今回のGOTHはなんか乙一さんがよく言われてる”せつない系”じゃない作品らしいんだけど、ボクは特にがっかりするような事もなく毎度のごとくしんみりしたりにやにやしたりして、メチャおもろかった。全体的に黒い気持ちが描かれてるんだけどね。
6話編成の1話完結。
Ⅰ.暗黒系
Ⅱ.リストカット事件
Ⅲ.犬
Ⅳ.記憶
Ⅴ.土
Ⅵ.声
記憶は昔見た二花子の瞳って自主映画を思い出した。
ストーリーは全然違うんだけどね。
姉妹が楽しく遊んでるのを映像にするとあんな感じなんだろーなーと。
多分、まだopenArtってサイトでフリー公開されてるはず。
全部胸を締め付けられる思いをしたり、丁寧な描写が心地良かったりしてたんだけど、やっぱ一番好きなのは 声。
姉を失った妹の話なんだけど、その姉のいなくなった事による空白や虚無感を押し込めた感情とかが胸に刺さる。
後書きに人間が回復する話しか書いてないって言ってたけど、そこに至る前の失った部分を丁寧に描いてるところがこの人の魅力だと思う。

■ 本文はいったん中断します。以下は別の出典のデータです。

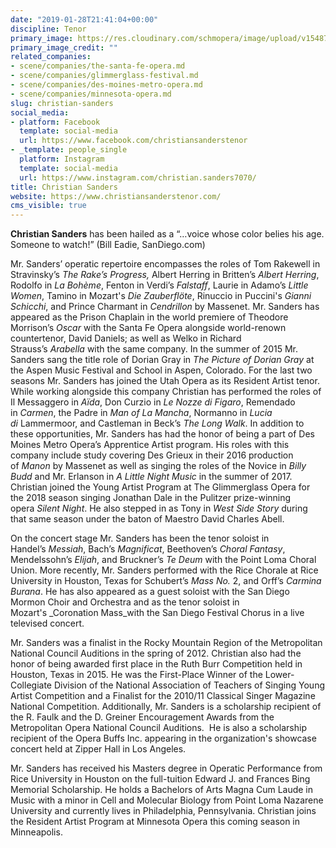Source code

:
 ```yaml
---
date: "2019-01-28T21:41:04+00:00"
discipline: Tenor
primary_image: https://res.cloudinary.com/schmopera/image/upload/v1548711571/media/2019/01/ChristianSanders.jpg
primary_image_credit: ""
related_companies:
- scene/companies/the-santa-fe-opera.md
- scene/companies/glimmerglass-festival.md
- scene/companies/des-moines-metro-opera.md
- scene/companies/minnesota-opera.md
slug: christian-sanders
social_media:
- platform: Facebook
  template: social-media
  url: https://www.facebook.com/christiansanderstenor
- _template: people_single
  platform: Instagram
  template: social-media
  url: https://www.instagram.com/christian.sanders7070/
title: Christian Sanders
website: https://www.christiansanderstenor.com/
cms_visible: true
---
```

**Christian Sanders** has been hailed as a “…voice whose color belies his age. Someone to watch!” (Bill Eadie, SanDiego.com)

Mr. Sanders’ operatic repertoire encompasses the roles of Tom Rakewell in Stravinsky’s _The Rake’s Progress,_ Albert Herring in Britten’s _Albert Herring_, Rodolfo in _La Bohème_, Fenton in Verdi’s _Falstaff_, Laurie in Adamo’s _Little Women_, Tamino in Mozart's _Die Zauberflöte_, Rinuccio in Puccini's _Gianni Schicchi_, and Prince Charmant in _Cendrillon_ by Massenet. Mr. Sanders has appeared as the Prison Chaplain in the world premiere of Theodore Morrison’s _Oscar_ with the Santa Fe Opera alongside world-renown countertenor, David Daniels; as well as Welko in Richard Strauss’s _Arabella_ with the same company. In the summer of 2015 Mr. Sanders sang the title role of Dorian Gray in _The Picture of Dorian Gray_ at the Aspen Music Festival and School in Aspen, Colorado. For the last two seasons Mr. Sanders has joined the Utah Opera as its Resident Artist tenor. While working alongside this company Christian has performed the roles of Il Messaggero in _Aïda_, Don Curzio in _Le Nozze di Figaro_, Remendado in _Carmen_, the Padre in _Man of La Mancha_, Normanno in _Lucia di_ Lammermoor, and Castleman in Beck’s _The Long Walk_. In addition to these opportunities, Mr. Sanders has had the honor of being a part of Des Moines Metro Opera’s Apprentice Artist program. His roles with this company include study covering Des Grieux in their 2016 production of _Manon_ by Massenet as well as singing the roles of the Novice in _Billy Budd_ and Mr. Erlanson in _A Little Night Music_ in the summer of 2017. Christian joined the Young Artist Program at The Glimmerglass Opera for the 2018 season singing Jonathan Dale in the Pulitzer prize-winning opera _Silent Night_. He also stepped in as Tony in _West Side Story_ during that same season under the baton of Maestro David Charles Abell.

On the concert stage Mr. Sanders has been the tenor soloist in Handel’s _Messiah_, Bach’s _Magnificat_, Beethoven’s _Choral Fantasy_, Mendelssohn’s _Elijah_, and Bruckner’s _Te Deum_ with the Point Loma Choral Union. More recently, Mr. Sanders performed with the Rice Chorale at Rice University in Houston, Texas for Schubert’s _Mass No._ 2, and Orff’s _Carmina Burana_. He has also appeared as a guest soloist with the San Diego Mormon Choir and Orchestra and as the tenor soloist in Mozart's _Coronation Mass_with the San Diego Festival Chorus in a live televised concert.

Mr. Sanders was a finalist in the Rocky Mountain Region of the Metropolitan National Council Auditions in the spring of 2012. Christian also had the honor of being awarded first place in the Ruth Burr Competition held in Houston, Texas in 2015. He was the First-Place Winner of the Lower-Collegiate Division of the National Association of Teachers of Singing Young Artist Competition and a Finalist for the 2010/11 Classical Singer Magazine National Competition. Additionally, Mr. Sanders is a scholarship recipient of the R. Faulk and the D. Greiner Encouragement Awards from the Metropolitan Opera National Council Auditions.  He is also a scholarship recipient of the Opera Buffs Inc. appearing in the organization's showcase concert held at Zipper Hall in Los Angeles.

Mr. Sanders has received his Masters degree in Operatic Performance from Rice University in Houston on the full-tuition Edward J. and Frances Bing Memorial Scholarship. He holds a Bachelors of Arts Magna Cum Laude in Music with a minor in Cell and Molecular Biology from Point Loma Nazarene University and currently lives in Philadelphia, Pennsylvania. Christian joins the Resident Artist Program at Minnesota Opera this coming season in Minneapolis.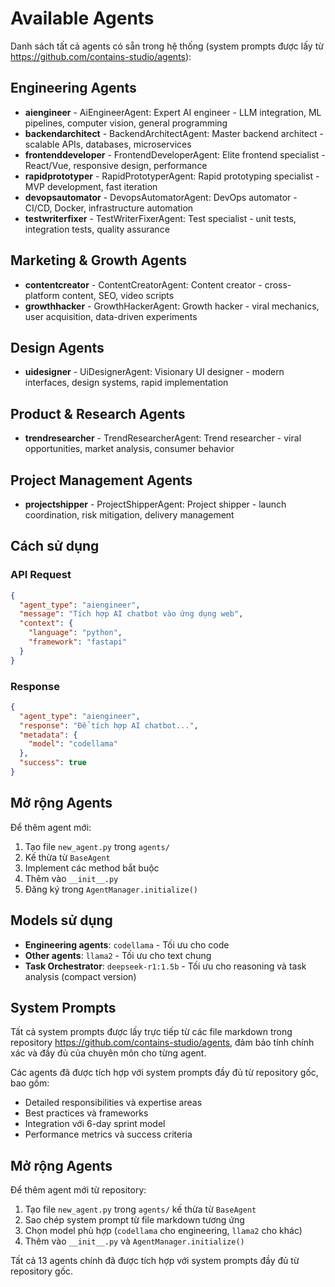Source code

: # Available Agents

Danh sách tất cả agents có sẵn trong hệ thống (system prompts được lấy từ https://github.com/contains-studio/agents):

## Engineering Agents

- **aiengineer** - AiEngineerAgent: Expert AI engineer - LLM integration, ML pipelines, computer vision, general programming
- **backendarchitect** - BackendArchitectAgent: Master backend architect - scalable APIs, databases, microservices
- **frontenddeveloper** - FrontendDeveloperAgent: Elite frontend specialist - React/Vue, responsive design, performance
- **rapidprototyper** - RapidPrototyperAgent: Rapid prototyping specialist - MVP development, fast iteration
- **devopsautomator** - DevopsAutomatorAgent: DevOps automator - CI/CD, Docker, infrastructure automation
- **testwriterfixer** - TestWriterFixerAgent: Test specialist - unit tests, integration tests, quality assurance

## Marketing & Growth Agents

- **contentcreator** - ContentCreatorAgent: Content creator - cross-platform content, SEO, video scripts
- **growthhacker** - GrowthHackerAgent: Growth hacker - viral mechanics, user acquisition, data-driven experiments

## Design Agents

- **uidesigner** - UiDesignerAgent: Visionary UI designer - modern interfaces, design systems, rapid implementation

## Product & Research Agents

- **trendresearcher** - TrendResearcherAgent: Trend researcher - viral opportunities, market analysis, consumer behavior

## Project Management Agents

- **projectshipper** - ProjectShipperAgent: Project shipper - launch coordination, risk mitigation, delivery management

## Cách sử dụng

### API Request
```json
{
  "agent_type": "aiengineer",
  "message": "Tích hợp AI chatbot vào ứng dụng web",
  "context": {
    "language": "python",
    "framework": "fastapi"
  }
}
```

### Response
```json
{
  "agent_type": "aiengineer",
  "response": "Để tích hợp AI chatbot...",
  "metadata": {
    "model": "codellama"
  },
  "success": true
}
```

## Mở rộng Agents

Để thêm agent mới:

1. Tạo file `new_agent.py` trong `agents/`
2. Kế thừa từ `BaseAgent`
3. Implement các method bắt buộc
4. Thêm vào `__init__.py`
5. Đăng ký trong `AgentManager.initialize()`

## Models sử dụng

- **Engineering agents**: `codellama` - Tối ưu cho code
- **Other agents**: `llama2` - Tối ưu cho text chung
- **Task Orchestrator**: `deepseek-r1:1.5b` - Tối ưu cho reasoning và task analysis (compact version)

## System Prompts

Tất cả system prompts được lấy trực tiếp từ các file markdown trong repository https://github.com/contains-studio/agents, đảm bảo tính chính xác và đầy đủ của chuyên môn cho từng agent.

Các agents đã được tích hợp với system prompts đầy đủ từ repository gốc, bao gồm:
- Detailed responsibilities và expertise areas
- Best practices và frameworks
- Integration với 6-day sprint model
- Performance metrics và success criteria

## Mở rộng Agents

Để thêm agent mới từ repository:

1. Tạo file `new_agent.py` trong `agents/` kế thừa từ `BaseAgent`
2. Sao chép system prompt từ file markdown tương ứng
3. Chọn model phù hợp (`codellama` cho engineering, `llama2` cho khác)
4. Thêm vào `__init__.py` và `AgentManager.initialize()`

Tất cả 13 agents chính đã được tích hợp với system prompts đầy đủ từ repository gốc.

そんでもって、ヤッパリ最後まで気持ちよく騙されてました。
小説の方読み終わったんで、漫画版の方を買いに行かなきゃ。
大岩ケンジさんの漫画はNHKにようこそを読んだだけなんだけど、コレはおもろかったんで。
滝本竜彦さんの原作も飛んでてオモロかったんだけどね。
GOTHは9割シリアスなんでどうなんだろー。